In the Spring of 2015, the University of Notre Dame Global Adaptation Index, in cooperation with the Center for Undergraduate Scholarly Engagement (CUSE), hosted a cross-disciplinary ideas competition to gather the best thinking from Notre Dame students on the humanitarian challenge of our time: climate change.
The University of Notre Dame Global Adaptation Index invited students to submit innovative and sustainable ideas to address this issue for the 2015 Adaptation Ideas Prize. Among those to submit was Patrick Conry, a Graduate Student in the College of Engineering. Patrick's idea involves the use of sustainable green roof features to combat the existing heat islands that are created within cities. For his idea, he earns an Honorable Mention from ND-GAIN. His entire proposal delving deeper into the issues at hand and his proposed solutions can be read in full below:
"Sustainable Roof Gardens: Discovering Regional Feasibility"
One growing urban sustainability practice in response to climate change has been the creation of green roofs which reduce solar radiative forcing and provide green-space in sparsely vegetated urban environments. These roof gardens have a potential range of benefits, which include reduced urban heat island (UHI) and building energy loading as well as improved air quality and potential agricultural productivity. However, recent in-situ measurements have demonstrated that, without infrastructure to properly maintain green roofs via irrigation and seeding, cooling benefits can be offset, and high-albedo (white) reflective rooftops become a more attractive solution for UHI and building energy reduction as compared to parched, weedy soil. As such, roof gardens must be designed in sustainable ways so their irrigation does not further drain aquifers already or predicted-to-be stressed by changing climate. The best practice would be to irrigate green roofs using efficient rain collection systems, which can only work in climates with sufficient predicted rainfall. Such sustainable green roofs can provide added benefit of reducing rainfall runoff which leads to combined sewage overflows and urban flooding during extreme events.
Our idea is to develop public framework for investigating whether sustainable green roofs are feasible solution in various locations. This can be aided by high-resolution predicted rainfall data for upper Midwest from Weather Research and Forecasting (WRF) model run by a Notre Dame scientist as well as publicly available databases, such as United States Geological Survey. Using the data, simple water budget calculations could reveal the practicability of implementing sustainable green roofs in different areas. These methods could be improved as practitioners investigate and implement their own green or reflective white roof strategies. A test-case roof garden could even be constructed at Notre Dame if interested researchers, space, and funding come forward in future to help further refine methodology and technology. A forum to exchange better hydrological, botanical, and climate data among scientists and practitioners could continue to improve our understanding of this particular adaptation strategy of green roofs and how to responsibly implement it on a more global scale where feasible.
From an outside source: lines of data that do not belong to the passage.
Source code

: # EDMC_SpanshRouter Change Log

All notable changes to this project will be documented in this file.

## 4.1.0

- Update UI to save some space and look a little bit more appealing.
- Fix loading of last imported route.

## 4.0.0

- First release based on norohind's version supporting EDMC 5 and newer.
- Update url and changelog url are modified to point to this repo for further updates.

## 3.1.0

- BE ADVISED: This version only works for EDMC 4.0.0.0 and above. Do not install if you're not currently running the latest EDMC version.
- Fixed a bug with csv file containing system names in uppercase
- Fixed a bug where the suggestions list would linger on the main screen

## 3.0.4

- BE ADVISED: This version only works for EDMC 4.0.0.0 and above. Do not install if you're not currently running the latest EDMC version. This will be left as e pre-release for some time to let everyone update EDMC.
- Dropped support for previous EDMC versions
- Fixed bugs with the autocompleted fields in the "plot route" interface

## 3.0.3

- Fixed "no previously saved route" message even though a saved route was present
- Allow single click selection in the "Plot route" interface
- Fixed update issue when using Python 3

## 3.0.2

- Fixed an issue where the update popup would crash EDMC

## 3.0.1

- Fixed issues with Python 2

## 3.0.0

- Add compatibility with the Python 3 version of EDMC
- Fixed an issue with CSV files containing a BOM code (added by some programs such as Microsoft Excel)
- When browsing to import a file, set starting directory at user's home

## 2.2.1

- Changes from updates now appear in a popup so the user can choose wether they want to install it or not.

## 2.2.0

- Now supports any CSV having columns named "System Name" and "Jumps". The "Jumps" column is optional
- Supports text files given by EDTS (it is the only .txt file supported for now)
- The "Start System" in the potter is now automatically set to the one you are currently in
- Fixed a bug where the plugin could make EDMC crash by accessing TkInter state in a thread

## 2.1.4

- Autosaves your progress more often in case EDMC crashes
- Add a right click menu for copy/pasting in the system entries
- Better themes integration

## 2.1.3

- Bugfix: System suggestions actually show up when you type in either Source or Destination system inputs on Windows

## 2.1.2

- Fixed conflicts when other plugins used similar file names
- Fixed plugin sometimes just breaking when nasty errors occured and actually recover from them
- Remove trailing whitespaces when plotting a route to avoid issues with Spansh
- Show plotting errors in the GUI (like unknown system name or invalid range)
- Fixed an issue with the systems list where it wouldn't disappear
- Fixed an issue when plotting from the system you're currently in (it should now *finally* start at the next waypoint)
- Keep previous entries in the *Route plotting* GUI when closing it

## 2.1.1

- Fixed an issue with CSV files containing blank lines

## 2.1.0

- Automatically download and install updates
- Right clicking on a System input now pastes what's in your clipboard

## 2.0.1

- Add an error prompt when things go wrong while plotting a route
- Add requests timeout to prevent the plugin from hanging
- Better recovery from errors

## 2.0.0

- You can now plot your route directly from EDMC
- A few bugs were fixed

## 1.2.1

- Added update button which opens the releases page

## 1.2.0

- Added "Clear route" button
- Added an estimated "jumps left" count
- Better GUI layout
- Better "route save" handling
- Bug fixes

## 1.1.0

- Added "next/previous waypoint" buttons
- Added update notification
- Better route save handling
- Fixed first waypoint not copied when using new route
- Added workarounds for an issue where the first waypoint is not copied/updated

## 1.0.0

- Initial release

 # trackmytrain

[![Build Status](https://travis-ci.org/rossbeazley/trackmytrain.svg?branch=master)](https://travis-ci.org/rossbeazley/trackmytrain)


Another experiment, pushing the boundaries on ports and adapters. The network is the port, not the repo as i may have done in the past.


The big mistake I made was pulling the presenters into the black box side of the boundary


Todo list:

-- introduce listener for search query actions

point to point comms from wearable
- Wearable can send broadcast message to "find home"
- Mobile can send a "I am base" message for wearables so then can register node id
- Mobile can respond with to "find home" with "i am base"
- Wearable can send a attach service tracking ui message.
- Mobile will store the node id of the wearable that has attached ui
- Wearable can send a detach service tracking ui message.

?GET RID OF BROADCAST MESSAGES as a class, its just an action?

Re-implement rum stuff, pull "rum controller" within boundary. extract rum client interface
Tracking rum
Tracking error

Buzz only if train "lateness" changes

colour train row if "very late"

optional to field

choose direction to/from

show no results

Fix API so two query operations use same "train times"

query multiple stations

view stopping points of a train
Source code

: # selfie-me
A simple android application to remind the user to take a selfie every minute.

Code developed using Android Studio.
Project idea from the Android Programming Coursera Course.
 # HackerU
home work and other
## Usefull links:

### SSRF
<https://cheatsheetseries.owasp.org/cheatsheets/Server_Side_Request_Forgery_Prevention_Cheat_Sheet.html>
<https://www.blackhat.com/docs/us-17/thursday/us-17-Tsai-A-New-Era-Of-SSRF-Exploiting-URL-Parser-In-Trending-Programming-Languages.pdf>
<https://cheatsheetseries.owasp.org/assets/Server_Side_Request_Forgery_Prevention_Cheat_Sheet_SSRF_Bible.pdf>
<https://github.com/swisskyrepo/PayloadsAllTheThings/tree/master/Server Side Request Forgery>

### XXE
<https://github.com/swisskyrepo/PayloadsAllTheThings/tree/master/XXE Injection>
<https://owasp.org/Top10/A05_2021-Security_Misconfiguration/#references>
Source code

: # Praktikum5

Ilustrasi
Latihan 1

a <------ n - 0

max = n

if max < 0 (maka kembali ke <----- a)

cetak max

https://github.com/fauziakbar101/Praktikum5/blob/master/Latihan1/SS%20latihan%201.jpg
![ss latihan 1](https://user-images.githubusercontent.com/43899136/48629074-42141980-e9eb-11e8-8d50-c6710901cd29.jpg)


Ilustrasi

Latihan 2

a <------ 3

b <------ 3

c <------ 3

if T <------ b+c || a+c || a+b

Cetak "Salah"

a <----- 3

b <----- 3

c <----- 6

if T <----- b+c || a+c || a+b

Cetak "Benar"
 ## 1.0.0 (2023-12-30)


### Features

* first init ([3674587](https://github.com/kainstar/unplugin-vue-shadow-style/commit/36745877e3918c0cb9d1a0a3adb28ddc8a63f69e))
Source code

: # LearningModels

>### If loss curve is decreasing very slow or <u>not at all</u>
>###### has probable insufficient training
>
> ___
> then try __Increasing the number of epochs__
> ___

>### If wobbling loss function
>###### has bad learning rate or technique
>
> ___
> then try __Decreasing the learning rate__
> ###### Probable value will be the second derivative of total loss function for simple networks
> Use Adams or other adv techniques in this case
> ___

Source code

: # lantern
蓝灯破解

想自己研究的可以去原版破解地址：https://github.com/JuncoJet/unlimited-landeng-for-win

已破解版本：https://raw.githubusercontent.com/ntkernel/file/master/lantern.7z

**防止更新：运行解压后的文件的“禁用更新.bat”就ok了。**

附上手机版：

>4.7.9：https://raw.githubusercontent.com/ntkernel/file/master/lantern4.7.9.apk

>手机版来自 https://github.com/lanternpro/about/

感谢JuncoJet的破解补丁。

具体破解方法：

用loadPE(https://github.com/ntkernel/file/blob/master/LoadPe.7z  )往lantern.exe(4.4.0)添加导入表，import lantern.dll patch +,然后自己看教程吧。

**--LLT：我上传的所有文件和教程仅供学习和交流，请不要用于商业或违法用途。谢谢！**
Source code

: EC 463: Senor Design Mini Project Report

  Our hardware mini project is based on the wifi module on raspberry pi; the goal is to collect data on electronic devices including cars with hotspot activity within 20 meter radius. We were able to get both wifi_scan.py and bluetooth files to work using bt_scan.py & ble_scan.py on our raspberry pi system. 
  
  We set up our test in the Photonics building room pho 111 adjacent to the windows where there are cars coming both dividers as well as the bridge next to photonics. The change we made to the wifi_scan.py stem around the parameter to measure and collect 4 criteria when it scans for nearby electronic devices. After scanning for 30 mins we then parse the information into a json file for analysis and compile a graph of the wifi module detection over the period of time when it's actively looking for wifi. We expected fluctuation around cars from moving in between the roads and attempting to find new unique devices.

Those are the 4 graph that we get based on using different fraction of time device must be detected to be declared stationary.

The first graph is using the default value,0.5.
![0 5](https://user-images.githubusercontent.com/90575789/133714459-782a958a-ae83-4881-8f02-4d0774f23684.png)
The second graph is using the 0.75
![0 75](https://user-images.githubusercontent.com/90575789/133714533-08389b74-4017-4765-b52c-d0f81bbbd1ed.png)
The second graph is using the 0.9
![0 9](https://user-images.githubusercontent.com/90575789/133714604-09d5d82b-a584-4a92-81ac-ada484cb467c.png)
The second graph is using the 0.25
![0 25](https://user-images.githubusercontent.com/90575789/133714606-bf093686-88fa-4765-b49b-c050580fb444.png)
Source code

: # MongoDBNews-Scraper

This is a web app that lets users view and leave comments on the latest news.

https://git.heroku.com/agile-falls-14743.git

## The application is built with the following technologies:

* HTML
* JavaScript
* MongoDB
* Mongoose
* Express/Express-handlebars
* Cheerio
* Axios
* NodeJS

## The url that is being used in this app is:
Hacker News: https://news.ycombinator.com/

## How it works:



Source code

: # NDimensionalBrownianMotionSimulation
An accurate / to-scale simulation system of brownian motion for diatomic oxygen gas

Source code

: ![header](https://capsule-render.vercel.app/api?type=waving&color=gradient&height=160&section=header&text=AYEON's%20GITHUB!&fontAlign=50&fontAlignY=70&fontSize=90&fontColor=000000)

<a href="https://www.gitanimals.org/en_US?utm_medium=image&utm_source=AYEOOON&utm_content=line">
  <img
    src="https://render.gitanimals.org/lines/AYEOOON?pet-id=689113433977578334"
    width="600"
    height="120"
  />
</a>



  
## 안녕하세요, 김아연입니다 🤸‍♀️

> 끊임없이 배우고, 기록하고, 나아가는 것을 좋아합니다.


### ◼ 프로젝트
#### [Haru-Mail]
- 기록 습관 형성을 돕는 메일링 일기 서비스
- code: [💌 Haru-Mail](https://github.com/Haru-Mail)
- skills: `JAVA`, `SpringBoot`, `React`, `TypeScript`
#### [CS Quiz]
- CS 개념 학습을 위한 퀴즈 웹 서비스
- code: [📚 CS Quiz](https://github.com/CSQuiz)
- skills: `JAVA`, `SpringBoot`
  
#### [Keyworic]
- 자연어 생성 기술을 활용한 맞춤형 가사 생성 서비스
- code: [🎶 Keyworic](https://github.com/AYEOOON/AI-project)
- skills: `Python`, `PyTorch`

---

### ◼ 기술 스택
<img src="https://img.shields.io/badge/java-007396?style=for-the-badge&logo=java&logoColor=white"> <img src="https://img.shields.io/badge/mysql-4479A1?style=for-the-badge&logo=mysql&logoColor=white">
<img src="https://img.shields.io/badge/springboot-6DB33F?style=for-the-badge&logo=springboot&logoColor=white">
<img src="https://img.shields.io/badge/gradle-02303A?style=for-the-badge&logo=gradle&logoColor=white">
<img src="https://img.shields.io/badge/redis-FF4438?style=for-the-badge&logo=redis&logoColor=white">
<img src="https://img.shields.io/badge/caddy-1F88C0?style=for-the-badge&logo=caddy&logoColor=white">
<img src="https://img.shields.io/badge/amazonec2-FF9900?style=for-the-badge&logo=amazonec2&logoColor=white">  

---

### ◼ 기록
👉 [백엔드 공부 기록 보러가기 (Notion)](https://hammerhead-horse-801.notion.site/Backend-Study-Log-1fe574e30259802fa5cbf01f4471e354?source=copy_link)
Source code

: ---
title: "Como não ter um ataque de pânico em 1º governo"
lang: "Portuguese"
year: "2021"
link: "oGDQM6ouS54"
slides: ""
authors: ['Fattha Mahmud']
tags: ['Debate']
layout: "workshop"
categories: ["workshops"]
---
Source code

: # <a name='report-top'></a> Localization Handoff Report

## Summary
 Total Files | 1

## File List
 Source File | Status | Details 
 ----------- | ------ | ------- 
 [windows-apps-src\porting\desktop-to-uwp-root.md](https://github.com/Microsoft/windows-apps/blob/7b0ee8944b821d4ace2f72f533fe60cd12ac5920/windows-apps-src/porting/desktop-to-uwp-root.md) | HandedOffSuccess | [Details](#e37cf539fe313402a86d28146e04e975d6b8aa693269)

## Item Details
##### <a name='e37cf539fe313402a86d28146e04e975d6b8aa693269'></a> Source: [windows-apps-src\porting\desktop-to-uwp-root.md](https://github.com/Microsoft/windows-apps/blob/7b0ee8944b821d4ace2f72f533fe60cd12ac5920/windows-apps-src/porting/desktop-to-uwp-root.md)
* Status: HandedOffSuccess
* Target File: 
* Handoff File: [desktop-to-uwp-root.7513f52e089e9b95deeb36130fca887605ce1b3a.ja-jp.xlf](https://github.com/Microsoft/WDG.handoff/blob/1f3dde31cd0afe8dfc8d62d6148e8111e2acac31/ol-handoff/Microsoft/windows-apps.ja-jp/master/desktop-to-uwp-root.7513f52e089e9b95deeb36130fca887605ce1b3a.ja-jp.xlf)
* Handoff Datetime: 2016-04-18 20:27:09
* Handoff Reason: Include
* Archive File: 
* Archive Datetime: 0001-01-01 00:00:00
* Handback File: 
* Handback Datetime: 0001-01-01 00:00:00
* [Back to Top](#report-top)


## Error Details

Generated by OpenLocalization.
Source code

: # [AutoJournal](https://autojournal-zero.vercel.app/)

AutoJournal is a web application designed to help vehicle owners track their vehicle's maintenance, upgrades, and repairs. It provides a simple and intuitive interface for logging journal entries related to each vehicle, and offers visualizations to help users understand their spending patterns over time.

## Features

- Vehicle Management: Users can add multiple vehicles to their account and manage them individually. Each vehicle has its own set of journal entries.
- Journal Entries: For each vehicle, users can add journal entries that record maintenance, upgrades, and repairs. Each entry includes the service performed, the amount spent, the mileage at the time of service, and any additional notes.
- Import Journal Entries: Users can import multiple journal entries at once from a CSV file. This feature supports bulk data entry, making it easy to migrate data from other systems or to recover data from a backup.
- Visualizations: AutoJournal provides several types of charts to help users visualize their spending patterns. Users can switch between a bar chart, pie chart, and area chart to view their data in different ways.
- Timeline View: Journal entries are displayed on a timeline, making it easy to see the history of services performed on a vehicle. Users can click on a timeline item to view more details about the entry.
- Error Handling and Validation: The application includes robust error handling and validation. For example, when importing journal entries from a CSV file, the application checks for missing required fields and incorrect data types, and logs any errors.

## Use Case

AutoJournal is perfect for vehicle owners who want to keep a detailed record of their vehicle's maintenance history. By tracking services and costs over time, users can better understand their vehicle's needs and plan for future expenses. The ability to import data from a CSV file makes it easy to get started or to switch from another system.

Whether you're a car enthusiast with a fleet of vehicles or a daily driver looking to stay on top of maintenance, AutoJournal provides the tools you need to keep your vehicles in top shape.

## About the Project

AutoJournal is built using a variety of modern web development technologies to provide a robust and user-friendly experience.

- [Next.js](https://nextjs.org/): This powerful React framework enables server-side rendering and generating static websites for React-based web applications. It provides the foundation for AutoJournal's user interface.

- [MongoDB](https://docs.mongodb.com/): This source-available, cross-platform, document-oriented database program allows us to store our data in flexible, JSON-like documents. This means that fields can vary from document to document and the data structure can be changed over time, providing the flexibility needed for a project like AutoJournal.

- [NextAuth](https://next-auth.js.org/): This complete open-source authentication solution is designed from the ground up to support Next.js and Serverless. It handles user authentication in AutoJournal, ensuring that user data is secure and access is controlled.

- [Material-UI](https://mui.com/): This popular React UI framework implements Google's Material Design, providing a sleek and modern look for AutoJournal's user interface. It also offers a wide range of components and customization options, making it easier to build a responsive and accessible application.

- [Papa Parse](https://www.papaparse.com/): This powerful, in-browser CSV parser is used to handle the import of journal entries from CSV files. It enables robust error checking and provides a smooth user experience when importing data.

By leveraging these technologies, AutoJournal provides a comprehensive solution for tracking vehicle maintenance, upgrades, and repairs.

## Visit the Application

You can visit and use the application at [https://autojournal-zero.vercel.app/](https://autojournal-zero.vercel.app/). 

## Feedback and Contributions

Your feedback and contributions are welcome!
The creation of this forum will aid the scholarly community by sharing researchers’ findings on green roofs within a global context. Currently green roofs are often cited a “Band-Aid” solution for urban heat island and are frequently implemented on public buildings to showcase adaptation efforts. The science of green roofs has been investigated by several research teams, but the information has not been consolidated so green roofs can be implemented on larger scale in sustainable way. For instance, Germany is a well-developed country with widespread green roof implementation; its fresh water withdrawal rate, according to ND Global Adaptation Index, is decreasing so clearly green roof usage is not a significant strain on national water resources. On the other hand, Egypt is a developing country with a different traditional green roof technology, which is popularly used as food resource. However, fresh water withdrawal rates are dangerously high and increasing, and a simple calculation would likely reveal its climate is not conductive to sustainable green roofs. Overall, this idea could be important way to better understand green roofs’ impact on relevant ND-GAIN sectors, which include Food, Water, and Human Habitat.